This tutorial explores several different ways to approach a corpus of texts. It's important to note that corpus linguistic approaches are rarely, if ever, a one-size-fits all affair. So, as you go through each step, it's worth thinking about what you're doing and how it can help you answer a specific question with your data. Although I present this tutorial in a building-block approach of 'do this then that to achieve x', it's not always necessary to follow the exact order outlined here. This lessons provides an outline of some of the methods available, rather than a recipe for success.
-
Software:AntConc.
Unzip the download if necessary, and launch the application.
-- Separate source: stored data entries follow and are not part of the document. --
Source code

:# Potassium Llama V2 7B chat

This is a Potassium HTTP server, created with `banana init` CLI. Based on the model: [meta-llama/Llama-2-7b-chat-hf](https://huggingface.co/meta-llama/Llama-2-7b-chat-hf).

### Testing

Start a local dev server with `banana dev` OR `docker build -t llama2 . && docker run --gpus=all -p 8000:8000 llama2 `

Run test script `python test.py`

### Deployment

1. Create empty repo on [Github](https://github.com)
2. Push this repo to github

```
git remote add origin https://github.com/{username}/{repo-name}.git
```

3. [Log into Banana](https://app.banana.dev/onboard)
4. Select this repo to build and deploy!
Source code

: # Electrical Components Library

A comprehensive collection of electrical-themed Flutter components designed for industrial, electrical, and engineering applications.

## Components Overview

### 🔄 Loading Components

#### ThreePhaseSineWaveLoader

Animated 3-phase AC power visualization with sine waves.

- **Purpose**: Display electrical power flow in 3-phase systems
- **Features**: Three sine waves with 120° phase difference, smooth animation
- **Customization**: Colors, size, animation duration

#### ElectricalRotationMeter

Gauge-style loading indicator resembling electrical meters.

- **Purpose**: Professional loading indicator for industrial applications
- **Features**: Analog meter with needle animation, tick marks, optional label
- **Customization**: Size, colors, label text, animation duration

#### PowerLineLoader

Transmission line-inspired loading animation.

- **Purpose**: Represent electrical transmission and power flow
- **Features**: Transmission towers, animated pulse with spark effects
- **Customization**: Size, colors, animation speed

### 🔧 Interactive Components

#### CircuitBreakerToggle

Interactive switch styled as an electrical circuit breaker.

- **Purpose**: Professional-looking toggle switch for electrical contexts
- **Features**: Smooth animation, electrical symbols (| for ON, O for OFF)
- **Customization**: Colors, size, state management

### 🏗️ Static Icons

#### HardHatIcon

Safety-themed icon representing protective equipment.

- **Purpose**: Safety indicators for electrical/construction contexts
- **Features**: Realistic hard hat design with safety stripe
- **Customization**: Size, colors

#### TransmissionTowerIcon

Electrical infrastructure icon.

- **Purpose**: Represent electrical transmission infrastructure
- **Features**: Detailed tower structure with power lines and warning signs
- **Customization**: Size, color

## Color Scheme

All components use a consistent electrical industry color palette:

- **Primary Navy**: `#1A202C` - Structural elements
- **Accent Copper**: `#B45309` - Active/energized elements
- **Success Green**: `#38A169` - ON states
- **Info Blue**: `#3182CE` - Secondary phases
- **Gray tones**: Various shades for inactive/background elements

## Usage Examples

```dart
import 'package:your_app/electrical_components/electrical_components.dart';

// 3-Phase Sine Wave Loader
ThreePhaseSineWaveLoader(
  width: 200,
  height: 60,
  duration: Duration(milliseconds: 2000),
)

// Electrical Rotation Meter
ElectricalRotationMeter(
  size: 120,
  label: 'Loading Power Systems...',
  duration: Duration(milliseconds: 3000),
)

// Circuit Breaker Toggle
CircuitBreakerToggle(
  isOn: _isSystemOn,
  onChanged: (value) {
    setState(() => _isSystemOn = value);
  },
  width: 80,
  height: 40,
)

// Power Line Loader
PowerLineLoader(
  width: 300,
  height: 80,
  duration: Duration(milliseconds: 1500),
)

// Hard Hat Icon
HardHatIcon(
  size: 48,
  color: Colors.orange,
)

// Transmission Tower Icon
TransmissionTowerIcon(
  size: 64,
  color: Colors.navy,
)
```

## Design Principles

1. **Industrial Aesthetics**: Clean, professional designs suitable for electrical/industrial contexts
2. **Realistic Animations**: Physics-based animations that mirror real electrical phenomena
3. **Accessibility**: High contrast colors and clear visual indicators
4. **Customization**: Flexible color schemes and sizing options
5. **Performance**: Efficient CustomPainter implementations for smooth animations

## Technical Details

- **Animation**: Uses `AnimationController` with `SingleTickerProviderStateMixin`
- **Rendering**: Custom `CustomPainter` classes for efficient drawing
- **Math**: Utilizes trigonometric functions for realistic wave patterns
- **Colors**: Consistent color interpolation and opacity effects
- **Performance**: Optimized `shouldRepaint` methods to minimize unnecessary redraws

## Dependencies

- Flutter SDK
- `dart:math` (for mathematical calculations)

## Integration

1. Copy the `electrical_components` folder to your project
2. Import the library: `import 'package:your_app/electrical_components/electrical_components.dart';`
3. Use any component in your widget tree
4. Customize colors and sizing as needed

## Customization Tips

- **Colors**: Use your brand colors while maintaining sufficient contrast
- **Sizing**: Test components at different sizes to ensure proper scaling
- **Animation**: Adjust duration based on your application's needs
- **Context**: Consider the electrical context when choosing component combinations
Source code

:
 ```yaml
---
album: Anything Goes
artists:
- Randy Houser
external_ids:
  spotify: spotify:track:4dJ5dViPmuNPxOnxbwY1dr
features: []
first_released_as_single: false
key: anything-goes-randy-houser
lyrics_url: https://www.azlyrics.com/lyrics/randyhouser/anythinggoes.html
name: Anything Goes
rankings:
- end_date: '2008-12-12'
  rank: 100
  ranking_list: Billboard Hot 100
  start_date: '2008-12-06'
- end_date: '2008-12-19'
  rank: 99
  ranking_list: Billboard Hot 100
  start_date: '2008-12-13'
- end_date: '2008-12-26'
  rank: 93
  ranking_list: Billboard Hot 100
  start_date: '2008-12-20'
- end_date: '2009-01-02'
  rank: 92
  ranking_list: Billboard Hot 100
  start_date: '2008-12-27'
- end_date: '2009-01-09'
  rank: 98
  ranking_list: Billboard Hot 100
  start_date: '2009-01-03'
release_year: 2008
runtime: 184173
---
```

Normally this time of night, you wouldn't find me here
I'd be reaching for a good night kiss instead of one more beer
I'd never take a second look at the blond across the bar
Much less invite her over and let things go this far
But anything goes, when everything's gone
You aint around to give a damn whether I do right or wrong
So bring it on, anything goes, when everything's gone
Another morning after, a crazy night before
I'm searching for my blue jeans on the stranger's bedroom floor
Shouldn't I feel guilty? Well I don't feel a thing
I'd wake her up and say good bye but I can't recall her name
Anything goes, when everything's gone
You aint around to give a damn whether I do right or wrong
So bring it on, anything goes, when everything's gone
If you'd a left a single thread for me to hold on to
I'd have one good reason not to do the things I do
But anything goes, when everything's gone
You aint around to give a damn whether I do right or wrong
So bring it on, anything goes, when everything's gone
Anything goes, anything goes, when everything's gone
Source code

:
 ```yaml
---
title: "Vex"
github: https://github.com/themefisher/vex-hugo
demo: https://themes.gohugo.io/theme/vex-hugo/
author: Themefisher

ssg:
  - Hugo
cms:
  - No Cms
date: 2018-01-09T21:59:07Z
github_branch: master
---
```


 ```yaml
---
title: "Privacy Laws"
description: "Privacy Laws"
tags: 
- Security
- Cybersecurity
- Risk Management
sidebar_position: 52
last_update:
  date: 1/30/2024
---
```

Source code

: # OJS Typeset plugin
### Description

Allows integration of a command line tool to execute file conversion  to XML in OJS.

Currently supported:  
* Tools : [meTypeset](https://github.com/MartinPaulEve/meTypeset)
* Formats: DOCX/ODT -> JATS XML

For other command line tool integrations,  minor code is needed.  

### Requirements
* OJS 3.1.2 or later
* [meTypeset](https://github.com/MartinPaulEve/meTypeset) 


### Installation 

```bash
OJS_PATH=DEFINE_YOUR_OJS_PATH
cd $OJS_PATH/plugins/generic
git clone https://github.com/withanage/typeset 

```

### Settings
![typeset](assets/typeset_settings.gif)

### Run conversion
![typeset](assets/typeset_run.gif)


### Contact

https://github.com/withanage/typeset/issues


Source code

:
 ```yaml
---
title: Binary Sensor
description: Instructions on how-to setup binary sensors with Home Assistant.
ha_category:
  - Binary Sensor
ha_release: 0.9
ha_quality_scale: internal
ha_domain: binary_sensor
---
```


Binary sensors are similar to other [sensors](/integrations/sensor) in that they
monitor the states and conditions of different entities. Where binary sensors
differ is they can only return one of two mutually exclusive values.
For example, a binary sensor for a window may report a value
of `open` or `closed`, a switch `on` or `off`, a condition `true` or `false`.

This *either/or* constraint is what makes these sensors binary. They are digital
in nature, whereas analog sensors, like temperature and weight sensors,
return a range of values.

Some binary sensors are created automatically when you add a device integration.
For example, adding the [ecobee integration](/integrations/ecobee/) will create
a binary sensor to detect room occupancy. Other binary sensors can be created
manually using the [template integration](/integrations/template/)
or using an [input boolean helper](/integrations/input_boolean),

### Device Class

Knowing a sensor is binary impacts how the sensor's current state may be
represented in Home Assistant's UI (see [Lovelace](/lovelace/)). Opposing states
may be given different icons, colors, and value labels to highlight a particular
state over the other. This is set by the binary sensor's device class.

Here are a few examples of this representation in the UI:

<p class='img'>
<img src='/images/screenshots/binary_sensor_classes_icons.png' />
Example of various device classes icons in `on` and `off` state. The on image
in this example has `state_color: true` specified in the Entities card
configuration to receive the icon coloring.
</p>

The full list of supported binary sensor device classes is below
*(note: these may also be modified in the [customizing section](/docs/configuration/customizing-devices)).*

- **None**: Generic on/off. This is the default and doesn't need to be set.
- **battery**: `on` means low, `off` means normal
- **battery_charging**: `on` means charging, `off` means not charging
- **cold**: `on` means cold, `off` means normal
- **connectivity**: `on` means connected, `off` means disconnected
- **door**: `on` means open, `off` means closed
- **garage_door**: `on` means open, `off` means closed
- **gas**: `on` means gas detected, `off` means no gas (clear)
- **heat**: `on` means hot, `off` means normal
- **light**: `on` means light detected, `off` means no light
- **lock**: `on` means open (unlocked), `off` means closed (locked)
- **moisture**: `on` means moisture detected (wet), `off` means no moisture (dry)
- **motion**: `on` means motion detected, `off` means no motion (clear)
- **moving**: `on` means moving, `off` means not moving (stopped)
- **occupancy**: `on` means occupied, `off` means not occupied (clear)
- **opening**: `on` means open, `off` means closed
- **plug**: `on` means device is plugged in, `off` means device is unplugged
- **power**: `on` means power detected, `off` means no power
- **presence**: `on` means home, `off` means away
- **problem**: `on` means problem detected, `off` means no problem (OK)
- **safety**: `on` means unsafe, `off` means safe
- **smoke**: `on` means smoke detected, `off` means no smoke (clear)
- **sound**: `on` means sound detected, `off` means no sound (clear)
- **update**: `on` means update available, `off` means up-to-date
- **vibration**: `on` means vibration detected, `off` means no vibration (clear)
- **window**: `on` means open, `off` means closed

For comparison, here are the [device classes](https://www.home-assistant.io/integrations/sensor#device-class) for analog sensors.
Screen shots below may vary slightly from the version you have (and by operationg system, of course), but the procedures are more or less the same across platforms and recent versions of AntConc. -
Sample Corpus: Download the zip file of movie reviews.
- Working with plain text files
- The AntConc user interface, loading corpora
- Keyword-in-context searching
- Advanced keyword-in-context searching
- Collocates and word lists
- Comparing corpora
- Discussion: Making meaningful comparisons
- Further resources
As you work through the Lab, you will see there are a lot of options in AntConc.
- Be sure to write down which options you are using in your Lab Notebook.
- When you download/export results: be sure to write down the filename and what corpus, options, and tool you used
- Antconc works only with plain-text files with the file appendix .txt (eg Hamlet.txt).
- Antconc will not read .doc, .docx, .pdf, files. You will need to convert these into .txt files.
- It will read XML files that are saved as .txt files (it's OK if you don't know what an XML file is).
Visit your favorite website for news, and navigate to a news article (doesn't matter which one, as long as it is primarily text). Highlight all text in the article (header, byline, etc), and right-click "copy".
Open a text editor such as Notepad (on Windows) or TextEdit (on Mac) and paste in your text.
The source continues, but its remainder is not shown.